Avec un début de saison plutôt actif, avec sa participation à la Transat AG2R La Mondiale (dont il est arrivé 6e avec Christopher Pratt) et ses navigations aux côtés de Michel Desjoyeaux sur le MOD70 Foncia, Thierry Chabagny engrange de l’expérience et des conseils pour être prêt dès dimanche prochain.

Et il faudra très vite être dans le match sur cette Solitaire avancée au début de l’été et raccourcie d’une étape ! Pas de round d’observation ! Il va falloir être bon dès le départ de Paimpol, se battre pour être devant dès le début de chaque étape ; d’autant que, Thierry a pu le vérifier, la concurrence est rude et la jeune garde affûtée !

La première étape entre Paimpol et Gijon, via Jersey et les Birvideaux (au large de Belle-Ile), est la plus longue de cette édition (504 milles). Courants et brises thermiques en ponctueront le début, avant la traversée du Golfe de Gascogne et l’arrivée à Gijon. « Il s’agit d’une étape typique de la Solitaire, très stratégique, avec du côtier pour commencer et une Transgascogne à suivre. Il faudra être concentré dès le départ. Il sera difficile de dormir au début, mais il est pourtant impératif de réussir à récupérer quelques heures de sommeil avant l’atterrissage sur les côtes espagnoles… », explique Thierry.

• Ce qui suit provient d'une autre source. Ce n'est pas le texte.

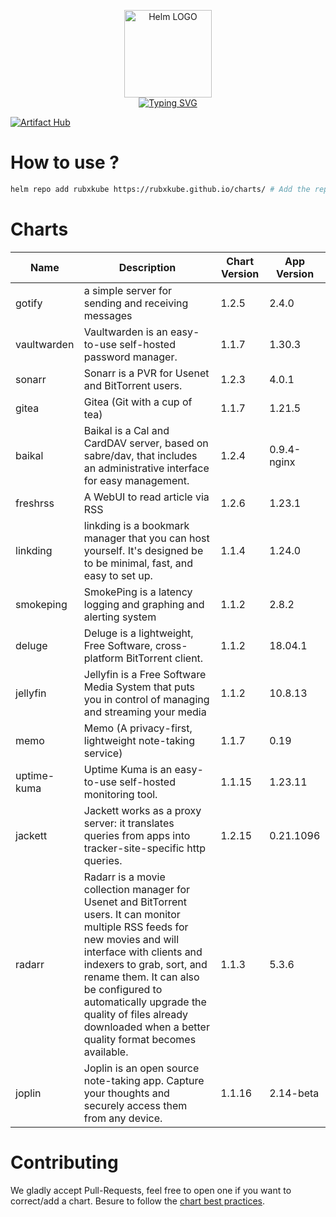 <p align="center">
    <img src="https://helm.sh/img/helm.svg" width="140px" alt="Helm LOGO"/>
    <br>
    <a href="https://rubxkube.github.io/charts/"><img src="https://readme-typing-svg.herokuapp.com?font=Fira+Code&pause=1000&color=0F1689&background=FFFFFF00&center=true&vCenter=true&width=435&lines=QJOLY's+Chart+Repository;rubxkube.github.io%2Fhelm-charts;+Feel+free+to+contribute" alt="Typing SVG" /></a>
</p>

[![Artifact Hub](https://img.shields.io/endpoint?url=https://artifacthub.io/badge/repository/rubxkube)](https://artifacthub.io/packages/search?repo=rubxkube)

# How to use ? 

```bash
helm repo add rubxkube https://rubxkube.github.io/charts/ # Add the repo to your helm
```

# Charts

| Name  | Description | Chart Version | App Version |
|-------|-------------|---------------|-------------|
| gotify | a simple server for sending and receiving messages | 1.2.5 | 2.4.0 |
| vaultwarden | Vaultwarden is an easy-to-use self-hosted password manager. | 1.1.7 | 1.30.3 |
| sonarr | Sonarr is a PVR for Usenet and BitTorrent users. | 1.2.3 | 4.0.1 |
| gitea | Gitea (Git with a cup of tea) | 1.1.7 | 1.21.5 |
| baikal | Baikal is a Cal and CardDAV server, based on sabre/dav, that includes an administrative interface for easy management. | 1.2.4 | 0.9.4-nginx |
| freshrss | A WebUI to read article via RSS | 1.2.6 | 1.23.1 |
| linkding | linkding is a bookmark manager that you can host yourself. It's designed be to be minimal, fast, and easy to set up. | 1.1.4 | 1.24.0 |
| smokeping | SmokePing is a latency logging and graphing and alerting system | 1.1.2 | 2.8.2 |
| deluge | Deluge is a lightweight, Free Software, cross-platform BitTorrent client. | 1.1.2 | 18.04.1 |
| jellyfin | Jellyfin is a Free Software Media System that puts you in control of managing and streaming your media | 1.1.2 | 10.8.13 |
| memo | Memo (A privacy-first, lightweight note-taking service) | 1.1.7 | 0.19 |
| uptime-kuma | Uptime Kuma is an easy-to-use self-hosted monitoring tool. | 1.1.15 | 1.23.11 |
| jackett | Jackett works as a proxy server: it translates queries from apps into tracker-site-specific http queries. | 1.2.15 | 0.21.1096 |
| radarr | Radarr is a movie collection manager for Usenet and BitTorrent users. It can monitor multiple RSS feeds for new movies and will interface with clients and indexers to grab, sort, and rename them. It can also be configured to automatically upgrade the quality of files already downloaded when a better quality format becomes available. | 1.1.3 | 5.3.6 |
| joplin | Joplin is an open source note-taking app. Capture your thoughts and securely access them from any device. | 1.1.16 | 2.14-beta |


# Contributing 

We gladly accept Pull-Requests, feel free to open one if you want to correct/add a chart. Besure to follow the [chart best practices](https://helm.sh/docs/chart_best_practices/).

La deuxième étape (442 milles) entre le port espagnol de Gijon et St Gilles Croix de Vie, via le Raz de Sein, risque d’être piégeuse. Première difficulté, et de taille, dès le départ : le relief de la côte de Gijon qui peut poser problème si le vent n’est pas au rendez-vous. Ensuite retour dans le Golfe de Gascogne où l’objectif est de se reposer pour aborder la suite des réjouissances sereinement : le passage de l’Occidentale de Sein avec ses effets côtiers importants, la proximité du rail d’Ouessant puis la descente vers le Raz de Sein avec ses courants qui peuvent déjà créer des écarts… « C’est un passage délicat, la course peut se jouer là. Ensuite il faut rejoindre la côte vers St Gilles où le thermique joue souvent les arbitres… ».

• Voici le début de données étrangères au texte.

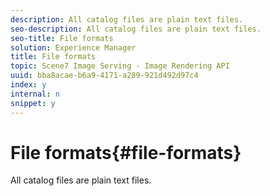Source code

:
 ```yaml
---
description: All catalog files are plain text files.
seo-description: All catalog files are plain text files.
seo-title: File formats
solution: Experience Manager
title: File formats
topic: Scene7 Image Serving - Image Rendering API
uuid: bba8acae-b6a9-4171-a289-921d492d97c4
index: y
internal: n
snippet: y
---
```


# File formats{#file-formats}

All catalog files are plain text files.

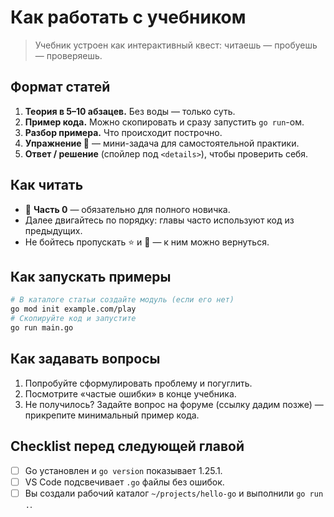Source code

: # Как работать с учебником

> Учебник устроен как интерактивный квест: читаешь — пробуешь — проверяешь.

## Формат статей
1. **Теория в 5–10 абзацев.** Без воды — только суть.  
2. **Пример кода.** Можно скопировать и сразу запустить `go run`-ом.  
3. **Разбор примера.** Что происходит построчно.  
4. **Упражнение 📝** — мини-задача для самостоятельной практики.  
5. **Ответ / решение** (спойлер под `<details>`), чтобы проверить себя.

## Как читать
- 📖 **Часть 0** — обязательно для полного новичка.  
- Далее двигайтесь по порядку: главы часто используют код из предыдущих.
- Не бойтесь пропускать ⭐ и 🔬 — к ним можно вернуться.

## Как запускать примеры
```bash
# В каталоге статьи создайте модуль (если его нет)
go mod init example.com/play
# Скопируйте код и запустите
go run main.go
```

## Как задавать вопросы
1. Попробуйте сформулировать проблему и погуглить.  
2. Посмотрите «частые ошибки» в конце учебника.  
3. Не получилось? Задайте вопрос на форуме (ссылку дадим позже) — прикрепите минимальный пример кода.

## Checklist перед следующей главой
- [ ] Go установлен и `go version` показывает 1.25.1.  
- [ ] VS Code подсвечивает `.go` файлы без ошибок.  
- [ ] Вы создали рабочий каталог `~/projects/hello-go` и выполнили `go run .`.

La troisième et dernière étape (486 milles) entre St Gilles Croix de Vie et Cherbourg, via le Phare de Wolf Rock au large de la Cornouaille, couronnera le vainqueur de cette édition 2012. Etape côtière par excellence, elle est ponctuée de difficultés à négocier au mieux : le Raz de Sein, le Four, la mer d’Iroise, les côtes anglaises, la pointe du Cotentin… Et la traversée de la Manche sur la fin, exigeante avec son trafic maritime très dense. « J’apprécie beaucoup l’approche de Cherbourg et les abords de la pointe du Cotentin. Il faut gérer le courant très important à cet endroit, avoir l’œil sur tout, c’est une étape qui me plaît énormément ! ».

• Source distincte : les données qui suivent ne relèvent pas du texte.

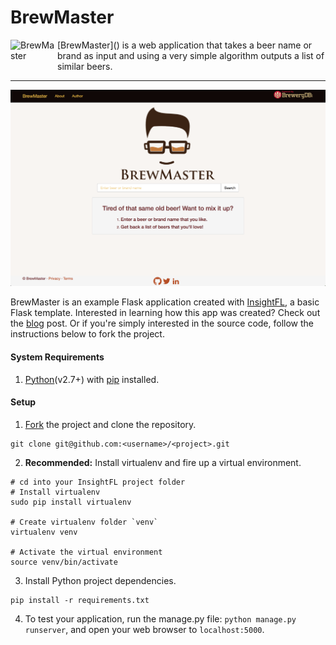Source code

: # BrewMaster
<img alt="BrewMaster" src="./app/static/images/brewmaster.png" width="75" height="60px" align="left">
[BrewMaster]() is a web application that takes a beer name or brand as input and using a very simple 
algorithm outputs a list of similar beers.

<hr>

<img alt="BrewMaster Index Page" src="./app/static/images/brewmaster_index.png">

BrewMaster is an example Flask application created with [InsightFL](https://github.com/stormpython/insightfl), 
a basic Flask template. Interested in learning how this app was created? Check out the [blog]() post. Or if you're 
simply interested in the source code, follow the instructions below to fork the project.

#### System Requirements <a name="system-requirements"></a>
1. [Python](https://www.python.org/downloads/)(v2.7+) with [pip](http://pip.readthedocs.org/en/latest/installing.html) installed.

#### Setup <a name="environment-setup"></a>
1. [Fork](https://github.com/stormpython/brewmaster/fork) the project and clone the repository.

  ```
  git clone git@github.com:<username>/<project>.git
  ```

2. **Recommended:** Install virtualenv and fire up a virtual environment.

  ```
  # cd into your InsightFL project folder
  # Install virtualenv
  sudo pip install virtualenv

  # Create virtualenv folder `venv`
  virtualenv venv

  # Activate the virtual environment
  source venv/bin/activate
  ```

3. Install Python project dependencies.

  ```
  pip install -r requirements.txt
  ```

4. To test your application, run the manage.py file: `python manage.py runserver`, and open your web browser to
`localhost:5000`.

« Cette Solitaire exigera une attention constante, le parcours étant le même pour tout le monde, la différence se fait autrement. L’état d’esprit est fondamental sur cette épreuve. La Solitaire, c’est un combat contre les autres mais aussi contre soi-même. Il faut être rigoureux en permanence, même quand la fatigue prend le dessus sur la raison ! La lucidité est souvent l’un des points-clés pour aller chercher la victoire. Surtout dans la « der des der » où les organismes sont fatigués par les étapes précédentes », conclut le skipper de Gedimat déterminé.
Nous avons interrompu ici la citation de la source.